Wednesday, February 12, 2014
Dr. Roger Tomlinson, Father of GIS, Dead at 80
Yesterday, it became publicly known that over this past weekend, Dr. Roger Tomlinson, the Father of GIS, passed away in San Miguel de Allende, Mexico. Prayers and thoughts are with the family and friends of this amazing individual who did much to change the world. Some insights about a life well spent can be found below:
(GIS Lounge, February 11, 2014)
(University Consortium for Geographic Information Science Fellow Award Biography)
Photo Credit: Jegan's ASCII & Wallpaper Blog
Tuesday, February 11, 2014
ShotSpotter: Now Indoors
SST, manufacturer of the ShotSpotter gunfire locating system used by police in many metropolitan areas to quickly determine and record the location of outdoor crime involving firearms, announced late last year it had released an indoor version called SiteSecure. Given the dramatically different nature of the two settings, considerable work was required to create an effective indoor system. The company cited the recent rash of indoor active shooter incidents as the reason why it had developed SiteSecure. More below:
(IWCE's Urgent Communications, January 30, 2014)

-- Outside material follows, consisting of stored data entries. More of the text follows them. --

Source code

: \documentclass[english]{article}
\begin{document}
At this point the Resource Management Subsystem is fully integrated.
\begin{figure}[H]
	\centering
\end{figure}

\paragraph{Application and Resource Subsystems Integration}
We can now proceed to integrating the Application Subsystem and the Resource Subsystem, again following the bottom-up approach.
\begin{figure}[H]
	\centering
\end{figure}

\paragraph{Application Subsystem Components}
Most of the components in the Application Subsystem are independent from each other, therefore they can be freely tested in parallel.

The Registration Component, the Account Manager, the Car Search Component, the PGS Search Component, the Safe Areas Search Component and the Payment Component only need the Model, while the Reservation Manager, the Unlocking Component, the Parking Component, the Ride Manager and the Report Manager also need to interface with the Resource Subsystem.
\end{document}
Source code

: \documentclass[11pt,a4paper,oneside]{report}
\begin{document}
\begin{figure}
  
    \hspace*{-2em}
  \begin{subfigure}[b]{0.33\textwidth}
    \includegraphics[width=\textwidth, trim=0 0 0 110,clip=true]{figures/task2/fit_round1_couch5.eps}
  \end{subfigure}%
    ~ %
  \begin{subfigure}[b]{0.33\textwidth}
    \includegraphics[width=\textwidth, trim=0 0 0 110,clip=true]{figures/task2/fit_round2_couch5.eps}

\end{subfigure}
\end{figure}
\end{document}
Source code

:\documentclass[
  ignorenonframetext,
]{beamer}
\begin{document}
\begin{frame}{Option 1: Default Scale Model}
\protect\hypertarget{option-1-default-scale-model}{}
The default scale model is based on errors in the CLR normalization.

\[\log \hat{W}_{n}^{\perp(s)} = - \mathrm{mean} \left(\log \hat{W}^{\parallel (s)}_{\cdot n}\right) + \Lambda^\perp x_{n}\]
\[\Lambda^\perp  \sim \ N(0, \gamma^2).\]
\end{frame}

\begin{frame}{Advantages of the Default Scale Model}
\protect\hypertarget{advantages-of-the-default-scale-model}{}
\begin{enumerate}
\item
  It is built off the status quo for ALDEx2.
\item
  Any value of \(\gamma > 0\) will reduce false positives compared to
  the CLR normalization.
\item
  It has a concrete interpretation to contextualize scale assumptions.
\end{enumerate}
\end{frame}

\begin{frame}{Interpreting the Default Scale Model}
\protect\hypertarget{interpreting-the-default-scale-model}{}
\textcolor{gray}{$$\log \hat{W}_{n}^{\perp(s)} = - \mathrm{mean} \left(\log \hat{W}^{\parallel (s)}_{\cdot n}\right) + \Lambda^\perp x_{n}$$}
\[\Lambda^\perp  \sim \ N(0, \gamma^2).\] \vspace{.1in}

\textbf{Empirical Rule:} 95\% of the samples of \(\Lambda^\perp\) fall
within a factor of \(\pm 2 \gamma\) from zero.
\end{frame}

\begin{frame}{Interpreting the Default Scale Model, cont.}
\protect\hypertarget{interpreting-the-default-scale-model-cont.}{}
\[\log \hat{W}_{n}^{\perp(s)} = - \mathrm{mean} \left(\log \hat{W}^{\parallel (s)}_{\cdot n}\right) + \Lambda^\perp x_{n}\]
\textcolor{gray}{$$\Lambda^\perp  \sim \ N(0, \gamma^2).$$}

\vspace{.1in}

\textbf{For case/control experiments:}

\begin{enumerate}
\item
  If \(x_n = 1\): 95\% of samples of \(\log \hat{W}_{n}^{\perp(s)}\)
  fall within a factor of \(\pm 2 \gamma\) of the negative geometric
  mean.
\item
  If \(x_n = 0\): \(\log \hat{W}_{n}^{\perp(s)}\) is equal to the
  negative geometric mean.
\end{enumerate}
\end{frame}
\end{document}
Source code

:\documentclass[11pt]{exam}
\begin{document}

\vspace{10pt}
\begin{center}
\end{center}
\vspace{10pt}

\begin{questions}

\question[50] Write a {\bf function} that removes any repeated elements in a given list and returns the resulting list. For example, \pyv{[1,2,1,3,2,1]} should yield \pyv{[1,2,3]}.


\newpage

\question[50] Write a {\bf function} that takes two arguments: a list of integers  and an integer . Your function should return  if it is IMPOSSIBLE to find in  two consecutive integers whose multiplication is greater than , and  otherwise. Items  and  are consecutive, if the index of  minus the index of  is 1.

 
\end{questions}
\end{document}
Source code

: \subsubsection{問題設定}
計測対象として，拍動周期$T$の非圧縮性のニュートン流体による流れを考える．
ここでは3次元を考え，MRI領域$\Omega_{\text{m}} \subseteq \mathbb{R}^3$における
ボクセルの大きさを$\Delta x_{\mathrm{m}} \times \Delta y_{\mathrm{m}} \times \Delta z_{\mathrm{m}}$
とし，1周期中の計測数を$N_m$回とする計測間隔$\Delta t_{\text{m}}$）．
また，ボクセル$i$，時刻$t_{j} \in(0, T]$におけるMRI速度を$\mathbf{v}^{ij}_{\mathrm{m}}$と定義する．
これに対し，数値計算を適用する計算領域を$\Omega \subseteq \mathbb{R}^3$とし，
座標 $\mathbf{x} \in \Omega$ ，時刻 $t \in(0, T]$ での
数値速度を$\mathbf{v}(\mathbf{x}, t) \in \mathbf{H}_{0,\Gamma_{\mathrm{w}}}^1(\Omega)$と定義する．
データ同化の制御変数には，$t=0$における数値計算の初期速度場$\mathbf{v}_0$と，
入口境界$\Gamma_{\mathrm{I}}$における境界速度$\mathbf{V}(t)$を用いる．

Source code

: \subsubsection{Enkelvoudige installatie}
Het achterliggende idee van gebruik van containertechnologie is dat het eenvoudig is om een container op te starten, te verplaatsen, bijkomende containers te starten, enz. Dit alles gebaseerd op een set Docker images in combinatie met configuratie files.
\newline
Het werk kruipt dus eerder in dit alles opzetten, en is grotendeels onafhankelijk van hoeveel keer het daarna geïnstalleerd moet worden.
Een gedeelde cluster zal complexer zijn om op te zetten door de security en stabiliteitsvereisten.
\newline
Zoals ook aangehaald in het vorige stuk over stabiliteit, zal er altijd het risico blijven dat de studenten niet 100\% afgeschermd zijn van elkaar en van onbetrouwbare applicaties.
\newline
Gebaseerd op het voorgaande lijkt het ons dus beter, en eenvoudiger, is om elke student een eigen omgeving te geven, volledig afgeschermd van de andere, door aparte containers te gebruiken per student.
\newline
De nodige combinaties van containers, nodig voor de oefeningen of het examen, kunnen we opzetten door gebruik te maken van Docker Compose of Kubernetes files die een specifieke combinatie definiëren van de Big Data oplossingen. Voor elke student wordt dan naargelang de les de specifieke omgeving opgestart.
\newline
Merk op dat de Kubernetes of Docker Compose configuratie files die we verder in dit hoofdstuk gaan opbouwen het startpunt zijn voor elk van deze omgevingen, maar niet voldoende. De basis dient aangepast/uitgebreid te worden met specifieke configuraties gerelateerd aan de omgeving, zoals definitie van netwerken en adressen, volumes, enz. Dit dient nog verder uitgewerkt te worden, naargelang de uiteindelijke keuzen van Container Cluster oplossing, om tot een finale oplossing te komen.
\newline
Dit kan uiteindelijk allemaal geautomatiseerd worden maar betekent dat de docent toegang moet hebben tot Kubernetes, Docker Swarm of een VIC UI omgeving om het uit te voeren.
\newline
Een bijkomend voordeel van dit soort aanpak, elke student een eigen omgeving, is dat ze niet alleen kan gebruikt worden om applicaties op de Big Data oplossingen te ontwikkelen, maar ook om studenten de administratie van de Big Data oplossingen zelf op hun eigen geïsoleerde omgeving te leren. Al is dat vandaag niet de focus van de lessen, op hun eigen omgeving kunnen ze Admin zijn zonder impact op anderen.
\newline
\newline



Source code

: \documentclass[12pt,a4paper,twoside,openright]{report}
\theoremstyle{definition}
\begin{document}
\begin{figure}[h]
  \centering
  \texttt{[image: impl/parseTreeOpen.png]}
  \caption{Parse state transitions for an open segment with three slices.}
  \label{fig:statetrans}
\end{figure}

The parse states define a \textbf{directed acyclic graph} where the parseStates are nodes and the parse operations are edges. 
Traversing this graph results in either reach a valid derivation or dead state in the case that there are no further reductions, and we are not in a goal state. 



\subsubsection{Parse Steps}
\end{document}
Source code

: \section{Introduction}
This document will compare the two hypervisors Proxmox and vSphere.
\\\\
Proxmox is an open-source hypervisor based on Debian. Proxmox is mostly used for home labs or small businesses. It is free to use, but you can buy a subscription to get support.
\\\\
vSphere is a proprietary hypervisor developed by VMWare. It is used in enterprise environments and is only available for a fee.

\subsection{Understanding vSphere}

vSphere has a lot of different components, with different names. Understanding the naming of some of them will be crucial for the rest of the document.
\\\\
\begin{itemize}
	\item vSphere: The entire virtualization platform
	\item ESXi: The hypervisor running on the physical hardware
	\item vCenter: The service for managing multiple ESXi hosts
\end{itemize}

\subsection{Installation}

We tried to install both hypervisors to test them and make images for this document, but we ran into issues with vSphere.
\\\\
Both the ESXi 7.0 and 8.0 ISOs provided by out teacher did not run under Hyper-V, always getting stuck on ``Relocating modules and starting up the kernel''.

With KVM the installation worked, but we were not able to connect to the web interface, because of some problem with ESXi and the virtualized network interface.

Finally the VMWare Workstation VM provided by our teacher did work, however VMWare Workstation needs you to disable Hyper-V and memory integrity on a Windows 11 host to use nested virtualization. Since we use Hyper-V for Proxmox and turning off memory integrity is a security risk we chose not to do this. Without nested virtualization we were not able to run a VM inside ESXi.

Comment: A truly unfortunate sign of the times.
Monday, February 10, 2014
Terrorism Attack on the California Electric Grid
This is article should give you pause. What is simple beyond belief to accomplish, could quickly bring the nation to its knees:
(LA Times, February 7, 2014)
Comment: Unfortunately, the scenario related in this article is not the only one of this type - low cost, high impact - when it comes to critical infrastructure. Therefore, if the nation is going to be resilient going forward, defending against simple threats is no longer optional.
Friday, February 7, 2014
Franken Friday: NameTag Facial Recognition Software Irks Senator
Back on January 10th, in the vein of Friday humor, I ran a story about facial recognition software NameTag. However, comedian, turned Minnesota Senator, Al Franken, isn't finding anything funny about the development. The app which is designed to allow anyone with a smartphone or similar hand-held to match a person's face against a digital database of personal information that is currently at two million people and growing, gained the Chairman of the Senate Subcommittee on Privacy, Technology and the Law's ire when it became known the range of products this software could be deployed on included Google Glass. Find below, plenty to read and contemplate about this one:
Direct You Tube Link: NameTag - Google Glass Facial Recognition Beta App Demo (Checkout the comments)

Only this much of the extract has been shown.